On a recent episode of the ‘Freakonomics Radio’ podcast, Facebook founder Mark Zuckerberg said, “We’ve been focused on making the world more open and connected and I always thought that that would be enough to solve a lot of problems by itself.”
The emergence of social media, unleashed limitless possibilities in the way we worked and communicated, such that in every sense of the word, the world is literally your oyster.
But this is 2018 and Zuckerberg has added a footnote, the world is also much more divided than he ever expected.
With the freedoms social media has presented to us we can express, articulate communicate, network and indulge ourselves in a breeding ground to try and address (with baby steps), the reality bubble we actually live in.
Out comes the prejudice, racialism, all kinds of bias, more provocative election propaganda that then becomes fake news and blatant denials of a widening inequality. The Facebook timeline on posts published has come under increased scrutiny and criticism from people in and outside of the tech-world due to the platform’s role in spreading misinformation whenever contentious issues crop up.

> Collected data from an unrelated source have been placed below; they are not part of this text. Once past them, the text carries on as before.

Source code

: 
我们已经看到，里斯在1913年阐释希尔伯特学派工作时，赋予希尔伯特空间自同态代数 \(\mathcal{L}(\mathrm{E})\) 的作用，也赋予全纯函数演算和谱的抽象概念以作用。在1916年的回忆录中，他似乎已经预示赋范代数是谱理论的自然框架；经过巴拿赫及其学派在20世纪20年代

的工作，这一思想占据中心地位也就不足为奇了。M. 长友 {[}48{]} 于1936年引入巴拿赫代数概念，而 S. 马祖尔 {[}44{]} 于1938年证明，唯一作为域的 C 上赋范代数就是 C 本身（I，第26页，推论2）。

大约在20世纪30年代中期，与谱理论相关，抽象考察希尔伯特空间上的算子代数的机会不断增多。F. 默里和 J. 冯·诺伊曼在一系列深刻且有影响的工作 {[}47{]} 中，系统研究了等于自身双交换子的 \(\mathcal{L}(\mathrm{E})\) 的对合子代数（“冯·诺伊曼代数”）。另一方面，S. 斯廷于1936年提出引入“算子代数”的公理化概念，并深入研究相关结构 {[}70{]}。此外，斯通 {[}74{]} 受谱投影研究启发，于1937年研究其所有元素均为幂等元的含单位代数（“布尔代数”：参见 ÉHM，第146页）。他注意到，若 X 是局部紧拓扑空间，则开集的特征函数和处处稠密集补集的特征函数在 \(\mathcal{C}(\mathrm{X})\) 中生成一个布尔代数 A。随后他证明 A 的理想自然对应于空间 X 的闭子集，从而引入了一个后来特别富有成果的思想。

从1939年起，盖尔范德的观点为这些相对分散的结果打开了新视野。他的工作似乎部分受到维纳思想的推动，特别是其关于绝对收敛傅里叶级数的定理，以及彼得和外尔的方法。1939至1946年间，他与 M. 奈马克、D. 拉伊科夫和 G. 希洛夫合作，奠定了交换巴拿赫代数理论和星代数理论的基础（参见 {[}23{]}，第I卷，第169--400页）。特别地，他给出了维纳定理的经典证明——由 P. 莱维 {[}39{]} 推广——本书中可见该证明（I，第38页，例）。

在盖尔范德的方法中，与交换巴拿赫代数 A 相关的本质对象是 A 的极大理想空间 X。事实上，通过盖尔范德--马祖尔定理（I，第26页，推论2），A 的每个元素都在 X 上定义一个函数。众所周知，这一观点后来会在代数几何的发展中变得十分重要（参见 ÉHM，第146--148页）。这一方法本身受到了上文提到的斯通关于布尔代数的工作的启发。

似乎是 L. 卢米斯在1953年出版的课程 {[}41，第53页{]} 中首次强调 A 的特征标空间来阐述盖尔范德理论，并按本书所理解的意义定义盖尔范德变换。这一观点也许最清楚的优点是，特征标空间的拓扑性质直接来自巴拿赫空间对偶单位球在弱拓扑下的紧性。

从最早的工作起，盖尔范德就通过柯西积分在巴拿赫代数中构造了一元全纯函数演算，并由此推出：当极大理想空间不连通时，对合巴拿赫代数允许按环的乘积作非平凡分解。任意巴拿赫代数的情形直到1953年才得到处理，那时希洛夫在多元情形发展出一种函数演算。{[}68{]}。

Google and YouTube have also made changes to their Ads service as major brands have demanded more responsibility on how these published ads are consumed. Facebook has instituted a series of changes to its news feed that have actually reduced the total time users spend on the site by up to 50 million hours per day. Each day we have new changes, some urgently so, but others are really a total waste (unnecessary and verging on the right of privacy) on how to engage with fans, followers, customers and friends.
Video has taken on many forms pushing the envelope on how issues can be handled head on.
All this was supposed to be a starting point for conversations and help people bond over things they share in common, but this has turned into a fallacy of sorts. Yet social media WAS meant for relationship building and one must ask is it happening?
For the most part: yes.
However Zuckerberg points out that users are also “confronting truths or perspectives that don’t fit with what Facebook key objective was initially” causing people to lash out.
Lashing out is putting it mildly if you soberly live in the present day.
Twitter wars (modern day world war). cyber-bullying; hacking, (modern day theft); social media suicides; fake friends/relationships; fake customers; fake news. etc.
It is true social media has helped strengthened relationships, but unfortunately also given us the power to inflict pain and hurt like never before. This is the fallacy of it all.